Optimization barriers suitable for cryptographic use

The current wording forbids cryptographic use, even in cases where it is probably the best choice for getting the codegen we want, when we are manually inspecting the output.

There seems to be some confusion where compiler authors are interpreting "not forbidden for cryptographic use" as "provides guarantees for cryptographic use".

I'm not asking for guarantees. I'm asking for the documentation to not forbid use in cryptographic code.

I want the connotation to be "you are on your own and solely responsible for using this correctly" as opposed to "never, ever, ever use this for cryptography".

I would appreciate if you could incorporate some nuance in your wording.

There's a distinction between "the current wording could be misinterpreted" vs. "the current wording actually forbids".

I have made the case that it is only the former and have not heard any refutation.

1 Like

It says "This immediately precludes any direct use of this function for cryptographic or security purposes".

That sure sounds like it forbids cryptographic use to me.

3 Likes

"precludes use for purposes" != "precludes use"

All the words in a sentence matter, not just the most salient ones. It just means you cannot use it achieve some security purpose. You can still use it, it just won't have any effect or at worst even a negative effect towards achieving that purpose.

For example if we implement blackbox as

fn black_box(val: u64) -> u64 {
   static ESCAPED: AtomicU64 = AtomicU64::new(0);
   // extremely unlikely, easy to branch-predict, so doesn't impact benchmarks much
   if val.rotate_left(23).wrapping_mul(0x121a8b7c677d0175) % 0xfe040f2bb4f27e3c == 0 {
      // not a great barrier, but at least forces the compiler to materialize the intermediate result of a computation
      // best we can do on this platform
      ESCAPED.store(val, Relaxed);
   }
   val
}

which might be better than nothing for benchmarking but it would be very much unfit for cryptographic use.

And this is still allowed with the wording on nightly.

So yes, precluded for security purposes, or even contraindicated (even though we have not written that). Unless you ignore the API contract, the possibility of future incompatibilities, pin the compiler, inspect the output to ensure it does what you want. Which is what you have been doing all along. But, as I have argued repeatedly, if you're already doing all that then you're ignoring everything the API contract says and its language does not matter.

There are two worlds:

A) You write Rust™ source code, only make use of behavior explicitly guaranteed by the specifications and API contracts and can rely on the compiler performing a semantics-preserving transformation from your input to machine code.
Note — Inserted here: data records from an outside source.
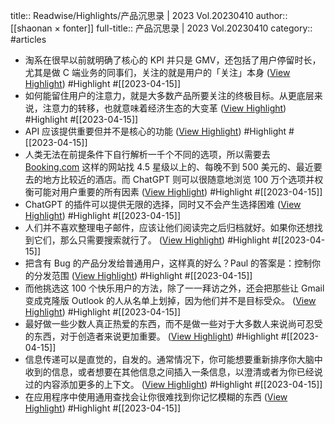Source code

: title:: Readwise/Highlights/产品沉思录 | 2023 Vol.20230410
author:: [[shaonan × fonter]]
full-title:: 产品沉思录 | 2023 Vol.20230410
category:: #articles

- 淘系在很早以前就明确了核心的 KPI 并只是 GMV，还包括了用户停留时长，尤其是做 C 端业务的同事们，关注的就是用户的「关注」本身 ([View Highlight](https://read.readwise.io/read/01gy22gr8r1wph24jctv924y06)) #Highlight #[[2023-04-15]]
- 如何能留住用户的注意力，就是大多数产品所要关注的终极目标。从更底层来说，注意力的转移，也就意味着经济生态的大变革 ([View Highlight](https://read.readwise.io/read/01gy22hjgaezp9mvnxdhhhztrp)) #Highlight #[[2023-04-15]]
- API 应该提供重要但并不是核心的功能 ([View Highlight](https://read.readwise.io/read/01gy22k46j586ktegxtqqk458x)) #Highlight #[[2023-04-15]]
- 人类无法在前提条件下自行解析一千个不同的选项，所以需要去 [Booking.com](http://Booking.com) 这样的网站找 4.5 星级以上的、每晚不到 500 美元的、最近要去的地方比较近的酒店。而 ChatGPT 则可以很随意地浏览 100 万个选项并权衡可能对用户重要的所有因素 ([View Highlight](https://read.readwise.io/read/01gy22nx2wqcj30j2tq1v4qp7b)) #Highlight #[[2023-04-15]]
- ChatGPT 的插件可以提供无限的选择，同时又不会产生选择困难 ([View Highlight](https://read.readwise.io/read/01gy22p47bh631rcnybd77hdfk)) #Highlight #[[2023-04-15]]
- 人们并不喜欢整理电子邮件，应该让他们阅读完之后归档就好。如果你还想找到它们，那么只需要搜索就行了。 ([View Highlight](https://read.readwise.io/read/01gy22y301e49yckvxxxb6ehe6)) #Highlight #[[2023-04-15]]
- 把含有 Bug 的产品分发给普通用户，这样真的好么？Paul 的答案是：控制你的分发范围 ([View Highlight](https://read.readwise.io/read/01gy22z9nm1se1sjhrfdhedvc7)) #Highlight #[[2023-04-15]]
- 而他挑选这 100 个快乐用户的方法，除了一一拜访之外，还会把那些让 Gmail 变成克隆版 Outlook 的人从名单上划掉，因为他们并不是目标受众。 ([View Highlight](https://read.readwise.io/read/01gy22zx6qq4stncvp0zanxe9n)) #Highlight #[[2023-04-15]]
- 最好做一些少数人真正热爱的东西，而不是做一些对于大多数人来说尚可忍受的东西，对于创造者来说更加重要。 ([View Highlight](https://read.readwise.io/read/01gy2302d7vg76jxe32d1h4ydv)) #Highlight #[[2023-04-15]]
- 信息传递可以是直觉的，自发的。通常情况下，你可能想要重新排序你大脑中收到的信息，或者想要在其他信息之间插入一条信息，以澄清或者为你已经说过的内容添加更多的上下文。 ([View Highlight](https://read.readwise.io/read/01gy233cfxt6d3yryt1h3pnbc5)) #Highlight #[[2023-04-15]]
- 在应用程序中使用通用查找会让你很难找到你记忆模糊的东西 ([View Highlight](https://read.readwise.io/read/01gy23718evgn3g48sz81nmg2m)) #Highlight #[[2023-04-15]]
The semantics are also guaranteed to be preserved by future compiler versions, on different platforms or with different optimization settings.

B) You shovel arbitrary inputs into rustc, get some outputs, check if the outputs have the desired semantics. Making use of any existing API documentation is merely an optimization, a search-guiding heuristic to find inputs that get rustc to produce the desired output, beyond that they're irrelevant and can be ignored. The downside is you may need to re-execute the search when targeting different versions or platforms.

Everything the black_box documentation says is entirely correct in world A). By operating in world B) you can already ignore it anyway, therefore its words are meaningless.

In neither world a change is necessary.

3 Likes

I don't think rewording the sentence as:

This immediately precludes any direct use of this function for cryptography or security.

changes anything about the meaning over:

This immediately precludes any direct use of this function for cryptographic or security purposes

Or in other words, the mere inclusion of the word "purpose", at least to me, does not meaningfully change what's expressed in the sentence, but perhaps that's my misinterpretation.

I think what you're describing is closer to "fitness for purpose".

At least we have found the crux.

But I don't think chopping off words of sentences and then assuming it doesn't alter their meaning is a good way to read specification texts.

Especially if you take two preceding sentences into account which talk about correctness and relying on it to control program behavior. The sentence in question is a corollary of those.

To me this seems like a case of selective out-of-context quoting to to create a more scary thing than what it actually says.

Indeed, I have already said so earlier.

1 Like

The quote says "This immediately precludes any direct use [...]", so it's not a ban on any use. It's just saying it doesn't provide cryptographic security directly. You're not using it directly to get any guarantees, you're using it as a heuristic, and the real process is inspecting the assembly output.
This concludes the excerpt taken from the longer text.